# Exercise goal:
Your task is to write out every line of the data exactly. Drop the pictures.

[[ Extracted information, beginning ]]

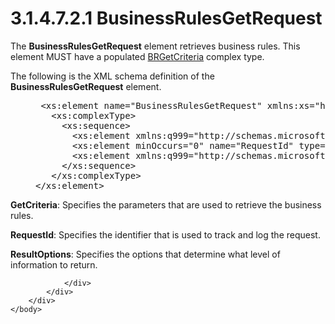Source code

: <html dir="LTR" xmlns:mshelp="http://msdn.microsoft.com/mshelp" xmlns:ddue="http://ddue.schemas.microsoft.com/authoring/2003/5" xmlns:xlink="http://www.w3.org/1999/xlink" xmlns:tool="http://www.microsoft.com/tooltip">
    <head>
        <meta http-equiv="Content-Type" content="text/html; CHARSET=utf-8"></meta>
        <meta name="save" content="history"></meta>
        <title>3.1.4.7.2.1 BusinessRulesGetRequest</title>
        <xml>
            <mshelp:toctitle title="3.1.4.7.2.1 BusinessRulesGetRequest"></mshelp:toctitle>
            <mshelp:rltitle title="[MS-SSMDSWS-15]: BusinessRulesGetRequest"></mshelp:rltitle>
            <mshelp:keyword index="A" term="3320bfe6-b85a-4a21-b473-062e99dd8b6b"></mshelp:keyword>
            <mshelp:attr name="DCSext.ContentType" value="open specification"></mshelp:attr>
            <mshelp:attr name="AssetID" value="3320bfe6-b85a-4a21-b473-062e99dd8b6b"></mshelp:attr>
            <mshelp:attr name="TopicType" value="kbRef"></mshelp:attr>
            <mshelp:attr name="DCSext.Title" value="[MS-SSMDSWS-15]: BusinessRulesGetRequest" />
        </xml>
    </head>
    <body>
        <div id="header">
            <h1 class="heading">3.1.4.7.2.1 BusinessRulesGetRequest</h1>
        </div>
        <div id="mainSection">
            <div id="mainBody">
                <div id="allHistory" class="saveHistory"></div>
                <div id="sectionSection0" class="section" name="collapseableSection">
                    

<p>The <b>BusinessRulesGetRequest</b> element retrieves
business rules. This element MUST have a populated <a href="50f507a2-e8be-4b53-a6f4-d17d47399ef0.md">BRGetCriteria</a> complex
type.</p>

<p>The following is the XML schema definition of the <b>BusinessRulesGetRequest</b>
element.</p>

<dl>
<dd>
<div><pre> &lt;xs:element name=&quot;BusinessRulesGetRequest&quot; xmlns:xs=&quot;http://www.w3.org/2001/XMLSchema&quot;&gt;
   &lt;xs:complexType&gt;
     &lt;xs:sequence&gt;
       &lt;xs:element xmlns:q999=&quot;http://schemas.microsoft.com/sqlserver/masterdataservices/2009/09&quot; minOccurs=&quot;0&quot; name=&quot;GetCriteria&quot; nillable=&quot;true&quot; type=&quot;q999:BRGetCriteria&quot; /&gt;
       &lt;xs:element minOccurs=&quot;0&quot; name=&quot;RequestId&quot; type=&quot;ser:guid&quot; /&gt;
       &lt;xs:element xmlns:q999=&quot;http://schemas.microsoft.com/sqlserver/masterdataservices/2009/09&quot; minOccurs=&quot;0&quot; name=&quot;ResultOptions&quot; nillable=&quot;true&quot; type=&quot;q999:BRResultOptions&quot; /&gt;
     &lt;/xs:sequence&gt;
   &lt;/xs:complexType&gt;
&lt;/xs:element&gt;
</pre></div>
</dd></dl>

<p><b>GetCriteria</b>: Specifies the parameters that are
used to retrieve the business rules.</p>

<p><b>RequestId</b>: Specifies the identifier that is
used to track and log the request.</p>

<p><b>ResultOptions</b>: Specifies the options that
determine what level of information to return.</p>


                </div>
            </div>
        </div>
    </body>
</html>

[[ Extracted information, end ]]

# Reply to the exercise:
Source code

: <html dir="LTR" xmlns:mshelp="http://msdn.microsoft.com/mshelp" xmlns:ddue="http://ddue.schemas.microsoft.com/authoring/2003/5" xmlns:xlink="http://www.w3.org/1999/xlink" xmlns:tool="http://www.microsoft.com/tooltip">
    <head>
        <meta http-equiv="Content-Type" content="text/html; CHARSET=utf-8"></meta>
        <meta name="save" content="history"></meta>
        <title>3.1.4.7.2.1 BusinessRulesGetRequest</title>
        <xml>
            <mshelp:toctitle title="3.1.4.7.2.1 BusinessRulesGetRequest"></mshelp:toctitle>
            <mshelp:rltitle title="[MS-SSMDSWS-15]: BusinessRulesGetRequest"></mshelp:rltitle>
            <mshelp:keyword index="A" term="3320bfe6-b85a-4a21-b473-062e99dd8b6b"></mshelp:keyword>
            <mshelp:attr name="DCSext.ContentType" value="open specification"></mshelp:attr>
            <mshelp:attr name="AssetID" value="3320bfe6-b85a-4a21-b473-062e99dd8b6b"></mshelp:attr>
            <mshelp:attr name="TopicType" value="kbRef"></mshelp:attr>
            <mshelp:attr name="DCSext.Title" value="[MS-SSMDSWS-15]: BusinessRulesGetRequest" />
        </xml>
    </head>
    <body>
        <div id="header">
            <h1 class="heading">3.1.4.7.2.1 BusinessRulesGetRequest</h1>
        </div>
        <div id="mainSection">
            <div id="mainBody">
                <div id="allHistory" class="saveHistory"></div>
                <div id="sectionSection0" class="section" name="collapseableSection">
                    

<p>The <b>BusinessRulesGetRequest</b> element retrieves
business rules. This element MUST have a populated <a href="50f507a2-e8be-4b53-a6f4-d17d47399ef0.md">BRGetCriteria</a> complex
type.</p>

<p>The following is the XML schema definition of the <b>BusinessRulesGetRequest</b>
element.</p>

<dl>
<dd>
<div><pre> &lt;xs:element name=&quot;BusinessRulesGetRequest&quot; xmlns:xs=&quot;http://www.w3.org/2001/XMLSchema&quot;&gt;
   &lt;xs:complexType&gt;
     &lt;xs:sequence&gt;
       &lt;xs:element xmlns:q999=&quot;http://schemas.microsoft.com/sqlserver/masterdataservices/2009/09&quot; minOccurs=&quot;0&quot; name=&quot;GetCriteria&quot; nillable=&quot;true&quot; type=&quot;q999:BRGetCriteria&quot; /&gt;
       &lt;xs:element minOccurs=&quot;0&quot; name=&quot;RequestId&quot; type=&quot;ser:guid&quot; /&gt;
       &lt;xs:element xmlns:q999=&quot;http://schemas.microsoft.com/sqlserver/masterdataservices/2009/09&quot; minOccurs=&quot;0&quot; name=&quot;ResultOptions&quot; nillable=&quot;true&quot; type=&quot;q999:BRResultOptions&quot; /&gt;
     &lt;/xs:sequence&gt;
   &lt;/xs:complexType&gt;
&lt;/xs:element&gt;
</pre></div>
</dd></dl>

<p><b>GetCriteria</b>: Specifies the parameters that are
used to retrieve the business rules.</p>

<p><b>RequestId</b>: Specifies the identifier that is
used to track and log the request.</p>

<p><b>ResultOptions</b>: Specifies the options that
determine what level of information to return.</p>


                </div>
            </div>
        </div>
    </body>
</html>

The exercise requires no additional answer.